Searching for Arbutus

19-year-old Helena Muffly wrote exactly 100 years ago today: 

Sunday, April 5, 1914: We went for arbutus this afternoon, but only managed to find the buds. It is late this spring. Went to church this evening and then home.

Trailing Arbutus
Trailing Arbutus

Her middle-aged granddaughter’s comments 100 years later:

Grandma’s cousin Alma Derr was visiting for a few days, so the “we” probably refers to Grandma, Alma, and perhaps Grandma’s sister Ruth.

Years ago it was a common spring activity for people go out into the woods and pick trailing arbutus.

Grandma seemed to really enjoyed searching for arbutus with friends and family members, because she also mentioned it in previous years in the diary.

Carrie Stout was over this afternoon. We went to gather dandelions, and worked awhile, then went to hunt for trailing arbutus in the woods. We didn’t get any though for it was just beginning to come out. But we found some wintergreen and mountain pinks.

April 13, 1911


Besse was out this afternoon. We three kids went for arbutus and I got some this time. . .

April 15, 1911


. . . Carrie and I went for arbutus and wound up by taking a walk. . .

April 28, 1912

29 thoughts on “Searching for Arbutus

    1. According to Cold Climate Gardening:

      “What’s the big deal about trailing arbutus, anyway?

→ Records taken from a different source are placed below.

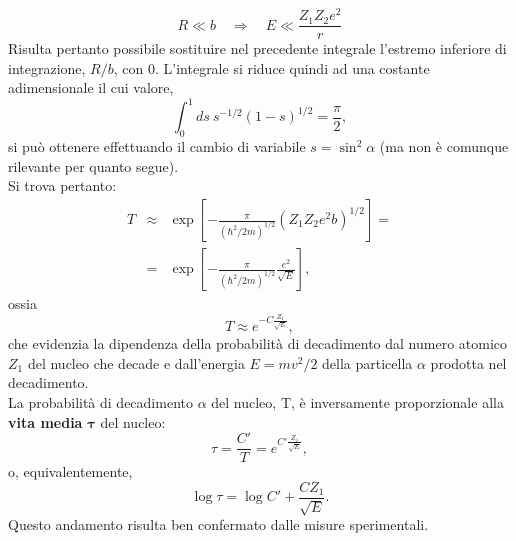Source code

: \documentclass[a4paper,11pt,oneside]{book}
\begin{document}
\begin{equation}
R\ll b \quad \Rightarrow \quad E \ll \frac{Z_1 Z_2 e^2}{r}
\end{equation}
Risulta pertanto possibile sostituire nel precedente integrale l'estremo inferiore di integrazione, $R/b$, con $0$. L'integrale si riduce quindi ad una costante adimensionale il cui valore,
\begin{equation}
\int _{0} ^1 ds\ s^{-1/2} (1-s)^{1/2}= \frac{\pi}{2},
\end{equation}
si può ottenere effettuando il cambio di variabile $s= \sin^2 \alpha$ (ma non è comunque rilevante per quanto segue).\\
Si trova pertanto:
\begin{eqnarray}
T&\approx & \exp \left[ -\frac{\pi}{(\hbar ^2 /2m)^{1/2}}\left(Z_1 Z_2 e^2 b\right)^{1/2}\right]= \nonumber \\
&=&\exp \left[ -\frac{\pi}{(\hbar ^2 /2m)^{1/2}}\frac{e^2}{\sqrt{E}}\right],
\end{eqnarray}
ossia
\begin{equation}
T \approx e^{-C\frac{Z_1}{\sqrt{E}}},
\end{equation}
che evidenzia la dipendenza della probabilità di decadimento dal numero atomico $Z_1$ del nucleo che decade e dall'energia $E=mv^2/2$ della particella $\alpha$ prodotta nel decadimento.\\
La probabilità di decadimento $\alpha$ del nucleo, T, è inversamente proporzionale alla \textbf{vita media} $\mathbf{\tau}$ del nucleo:
\begin{equation}
\tau=\frac{C'}{T}=e^{C'\frac{Z_1}{\sqrt{E}}},
\end{equation}
o, equivalentemente,
\begin{equation}
\log \tau = \log C' + \frac{C Z_1}{\sqrt{E}}.
\end{equation}
Questo andamento risulta ben confermato dalle misure sperimentali.
\end{document}
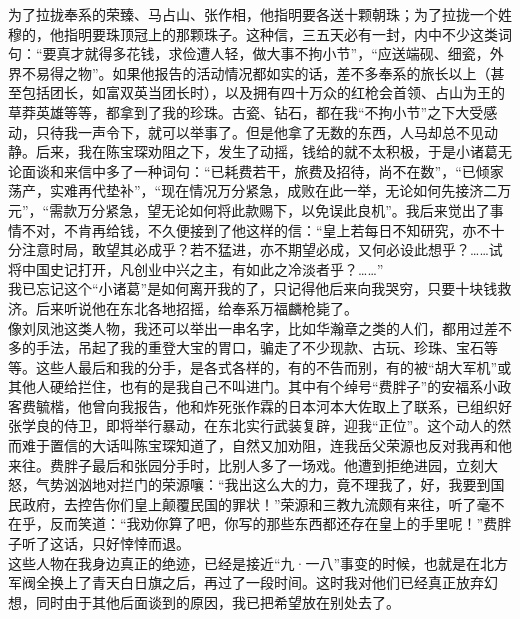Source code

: 为了拉拢奉系的荣臻、马占山、张作相，他指明要各送十颗朝珠；为了拉拢一个姓穆的，他指明要珠顶冠上的那颗珠子。这种信，三五天必有一封，内中不少这类词句：“要真才就得多花钱，求俭遭人轻，做大事不拘小节”，“应送端砚、细瓷，外界不易得之物”。如果他报告的活动情况都如实的话，差不多奉系的旅长以上（甚至包括团长，如富双英当团长时），以及拥有四十万众的红枪会首领、占山为王的草莽英雄等等，都拿到了我的珍珠。古瓷、钻石，都在我“不拘小节”之下大受感动，只待我一声令下，就可以举事了。但是他拿了无数的东西，人马却总不见动静。后来，我在陈宝琛劝阻之下，发生了动摇，钱给的就不太积极，于是小诸葛无论面谈和来信中多了一种词句：“已耗费若干，旅费及招待，尚不在数”，“已倾家荡产，实难再代垫补”，“现在情况万分紧急，成败在此一举，无论如何先接济二万元”，“需款万分紧急，望无论如何将此款赐下，以免误此良机”。我后来觉出了事情不对，不肯再给钱，不久便接到了他这样的信：“皇上若每日不知研究，亦不十分注意时局，敢望其必成乎？若不猛进，亦不期望必成，又何必设此想乎？……试将中国史记打开，凡创业中兴之主，有如此之冷淡者乎？……”\\

我已忘记这个“小诸葛”是如何离开我的了，只记得他后来向我哭穷，只要十块钱救济。后来听说他在东北各地招摇，给奉系万福麟枪毙了。\\

像刘凤池这类人物，我还可以举出一串名字，比如华瀚章之类的人们，都用过差不多的手法，吊起了我的重登大宝的胃口，骗走了不少现款、古玩、珍珠、宝石等等。这些人最后和我的分手，是各式各样的，有的不告而别，有的被“胡大军机”或其他人硬给拦住，也有的是我自己不叫进门。其中有个绰号“费胖子”的安福系小政客费毓楷，他曾向我报告，他和炸死张作霖的日本河本大佐取上了联系，已组织好张学良的侍卫，即将举行暴动，在东北实行武装复辟，迎我“正位”。这个动人的然而难于置信的大话叫陈宝琛知道了，自然又加劝阻，连我岳父荣源也反对我再和他来往。费胖子最后和张园分手时，比别人多了一场戏。他遭到拒绝进园，立刻大怒，气势汹汹地对拦门的荣源嚷：“我出这么大的力，竟不理我了，好，我要到国民政府，去控告你们皇上颠覆民国的罪状！”荣源和三教九流颇有来往，听了毫不在乎，反而笑道：“我劝你算了吧，你写的那些东西都还存在皇上的手里呢！”费胖子听了这话，只好悻悻而退。\\

这些人物在我身边真正的绝迹，已经是接近“九·一八”事变的时候，也就是在北方军阀全换上了青天白日旗之后，再过了一段时间。这时我对他们已经真正放弃幻想，同时由于其他后面谈到的原因，我已把希望放在别处去了。\\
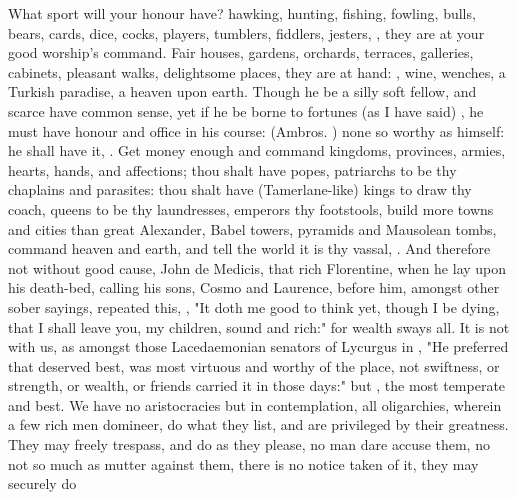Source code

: What sport will your honour have? hawking, hunting, fishing, fowling, bulls,
bears, cards, dice, cocks, players, tumblers, fiddlers, jesters, \etc{}, they
are at your good worship's command. Fair houses, gardens, orchards, terraces,
galleries, cabinets, pleasant walks, delightsome places, they are at hand:
, wine, wenches, \etc{} a Turkish paradise, a heaven upon
earth. Though he be a silly soft fellow, and scarce have common sense, yet if
he be borne to fortunes (as I have said) , he must have honour and office in his course:
 (Ambros.
) none so worthy as himself: he shall have it,
. Get money enough and command
kingdoms, provinces, armies, hearts, hands, and
affections; thou shalt have popes, patriarchs to be thy chaplains and
parasites: thou shalt have (Tamerlane-like) kings to draw thy coach, queens to
be thy laundresses, emperors thy footstools, build more towns and cities than
great Alexander, Babel towers, pyramids and Mausolean tombs, \etc{} command
heaven and earth, and tell the world it is thy vassal, . And therefore not without good cause, John
de Medicis, that rich Florentine, when he lay upon his death-bed, calling his
sons, Cosmo and Laurence, before him, amongst other sober sayings, repeated
this, ,
"It doth me good to think yet, though I be dying, that I shall leave you, my
children, sound and rich:" for wealth sways all. It is not with us, as amongst
those Lacedaemonian senators of Lycurgus in \Plutarch{}, "He preferred that
deserved best, was most virtuous and worthy of the place,
not swiftness, or strength, or wealth, or friends carried
it in those days:" but , the most temperate and best. We have no aristocracies but in
contemplation, all oligarchies, wherein a few rich men domineer, do what they
list, and are privileged by their greatness. They may
freely trespass, and do as they please, no man dare accuse them, no not so much
as mutter against them, there is no notice taken of it, they may securely do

The flowers are not that showy and the whole plant is rather easy to ignore, but those flowers have a marvelous fragrance, similar to jasmine.”

  1. I THINK the only other time I’ve heard of arbutus was in previous posts here. We must not have it in our area…! It’s very pretty.

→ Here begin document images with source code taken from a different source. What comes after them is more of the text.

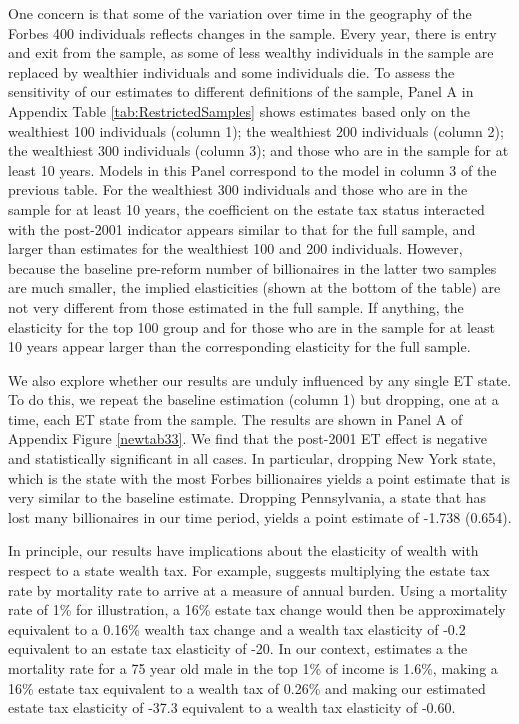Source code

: \documentclass[12pt]{article}
\begin{document}
One concern is that some of the variation over time in the geography of the Forbes 400 individuals reflects changes in the sample.  Every year, there is entry and exit from the sample, as some of less wealthy individuals in the sample are replaced  by  wealthier individuals and some individuals die. 
To assess the sensitivity of our estimates to different definitions of the sample, Panel A in Appendix Table \ref{tab:RestrictedSamples} shows estimates based only on the wealthiest 100 individuals (column 1); 
the wealthiest 200 individuals (column 2); the wealthiest 300 individuals (column 3); and those who are in the sample for at least 10 years. Models in this Panel correspond to the model in column 3 of the previous table. For the wealthiest 300 individuals and those who are in the sample for at least 10 years, the coefficient on the estate tax status interacted with the post-2001 indicator appears similar to that for the full sample, and larger than estimates for the wealthiest 100 and 200 individuals. However, because the baseline pre-reform number of billionaires in the latter two samples are much smaller, the implied elasticities (shown at the bottom of the table) are not very different from those estimated in the full sample. If anything, the elasticity for the top 100 group and for those who are in the sample for at least 10 years appear larger than the corresponding elasticity for the full sample. 

We also explore whether our results are unduly influenced by any single ET state. To do this, we repeat the baseline estimation (column 1) but dropping, one at a time, each ET state from the sample. The results are shown in Panel A of Appendix Figure \ref{newtab33}. We find that the post-2001 ET effect is negative and statistically significant in all cases. In particular, dropping New York state, which is the state with the most Forbes billionaires yields a point estimate that is very similar to the baseline estimate. Dropping Pennsylvania, a state that has lost many billionaires in our time period, yields a point estimate of -1.738 (0.654).

In principle, our results have implications about the elasticity of wealth with respect to a state wealth tax. For example, \cite{poterba2000estate} suggests multiplying the estate tax rate by mortality rate to arrive at a measure of annual burden. Using a mortality rate of 1\% for illustration, a 16\% estate tax change would then be approximately equivalent to a 0.16\% wealth tax change and a wealth tax elasticity of -0.2 equivalent to an estate tax elasticity of -20. In our context, \cite{chetty2016association} estimates a the mortality rate for a 75 year old male in the top 1\% of income is 1.6\%, making a 16\% estate tax equivalent to a wealth tax of 0.26\% and making our estimated estate tax elasticity of -37.3 equivalent to a wealth tax elasticity of -0.60.
\end{document}
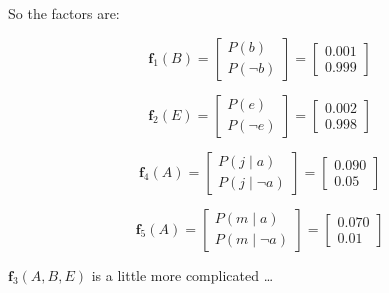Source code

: \documentclass[11pt]{article}
\begin{document}
So the factors are:




\begin{equation*}
\bm{f}_1(B) =
\begin{bmatrix}
P(b) \\
P(\neg b)
\end{bmatrix}
=
\begin{bmatrix}
0.001 \\
0.999
\end{bmatrix}
\end{equation*}




\begin{equation*}
\bm{f}_2(E) =
\begin{bmatrix}
P(e) \\
P(\neg e)
\end{bmatrix}
=
\begin{bmatrix}
0.002 \\
0.998
\end{bmatrix}
\end{equation*}




\vspace{.2in}




\begin{equation*}
\bm{f}_4(A) =
\begin{bmatrix}
P(j \mid a) \\
P(j \mid \neg a)
\end{bmatrix}
=
\begin{bmatrix}
0.090 \\
0.05
\end{bmatrix}
\end{equation*}




\begin{equation*}
\bm{f}_5(A) =
\begin{bmatrix}
P(m \mid a) \\
P(m \mid \neg a)
\end{bmatrix}
=
\begin{bmatrix}
0.070 \\
0.01
\end{bmatrix}
\end{equation*}





\vspace{.2in}

\(\bm{f}_3(A, B, E)\) is a little more complicated \ldots{}
\end{document}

    1. The plant is also sometimes called Mayflower, and you may know it by that name. But, my general sense is that it is very difficult to find today. An unintended consequence of people gathering it years ago, is that it was over-gathered it in many locations, and has become almost extinct in some areas.

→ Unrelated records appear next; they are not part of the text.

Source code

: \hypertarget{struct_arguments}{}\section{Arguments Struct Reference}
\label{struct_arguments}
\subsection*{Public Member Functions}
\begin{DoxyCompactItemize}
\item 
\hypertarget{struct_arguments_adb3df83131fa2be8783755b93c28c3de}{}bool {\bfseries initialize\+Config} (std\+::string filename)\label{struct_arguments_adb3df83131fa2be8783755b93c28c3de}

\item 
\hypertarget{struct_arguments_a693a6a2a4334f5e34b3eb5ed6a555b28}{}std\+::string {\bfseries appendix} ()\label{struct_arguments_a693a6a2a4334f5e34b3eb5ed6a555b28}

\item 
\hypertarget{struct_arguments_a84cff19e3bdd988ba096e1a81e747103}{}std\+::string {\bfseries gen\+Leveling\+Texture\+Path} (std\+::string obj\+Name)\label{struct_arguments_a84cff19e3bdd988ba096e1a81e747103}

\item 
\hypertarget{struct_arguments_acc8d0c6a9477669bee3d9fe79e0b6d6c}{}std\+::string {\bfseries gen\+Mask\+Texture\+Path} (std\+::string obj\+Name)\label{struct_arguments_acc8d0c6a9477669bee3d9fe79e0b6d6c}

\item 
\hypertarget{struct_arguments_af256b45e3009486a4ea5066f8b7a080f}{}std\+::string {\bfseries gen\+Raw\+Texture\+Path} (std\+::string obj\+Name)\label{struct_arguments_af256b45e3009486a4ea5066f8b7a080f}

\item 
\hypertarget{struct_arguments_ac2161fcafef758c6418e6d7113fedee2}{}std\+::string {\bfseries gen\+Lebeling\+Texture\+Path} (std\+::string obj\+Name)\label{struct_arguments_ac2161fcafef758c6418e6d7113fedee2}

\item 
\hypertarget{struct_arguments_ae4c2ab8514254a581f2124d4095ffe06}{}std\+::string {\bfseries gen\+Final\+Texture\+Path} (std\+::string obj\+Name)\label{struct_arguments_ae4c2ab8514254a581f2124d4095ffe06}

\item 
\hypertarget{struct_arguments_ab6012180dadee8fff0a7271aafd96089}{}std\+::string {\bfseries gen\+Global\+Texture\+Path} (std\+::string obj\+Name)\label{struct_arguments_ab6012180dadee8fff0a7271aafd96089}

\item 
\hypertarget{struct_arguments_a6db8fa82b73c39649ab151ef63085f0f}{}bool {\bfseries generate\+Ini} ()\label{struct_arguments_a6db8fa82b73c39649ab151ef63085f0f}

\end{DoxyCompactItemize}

    1. It’s awesome that you still have it in your area. Today, it’s pretty rare in many areas. I hope that your snow will be gone soon.

  2. Reminds me of the years when my best friend and I used to go to Lautenbach’s farm and, with their permission, pick bouquets of violets for our mom’s on mother’s day. She always managed to pick a bigger bouquet. What a lovely sweet tradition.

    1. You commented reminded me of how I also enjoyed picking violets when I was a child. I can remember bringing them into the house, and my mother would put them in a tiny bud vase.

    1. When spring finally arrives, after be cooped up during the winter months, we all need rituals and traditions that get us out of the house. 🙂

  3. hmm … Is this the flower that grows close to the ground that we used to collect to put in the may baskets we made from wallpaper samples and left on the doorsteps of people we cared about? (Oh how sweetly camp.)

    1. Your comment brings back memories of using wallpaper samples to make crafts then I was a child. My favorite craft was to use the paper to make hearts for Valentine’s Day.

      1. Oh my! Your blog is such a fun trip down memory lane. And I love that “accordion” feel, as if we have moved back into your grandma’s life and are living it with her. (That’s what I’m hoping to do for my father and family with “My Father’s House.)

        1. I like the way you describe this blog as having an accordion feel. I think (and my sense is that you do too) that it’s more meaningful and fun to write about the past when I relate it to my reaction to the entry and the current context.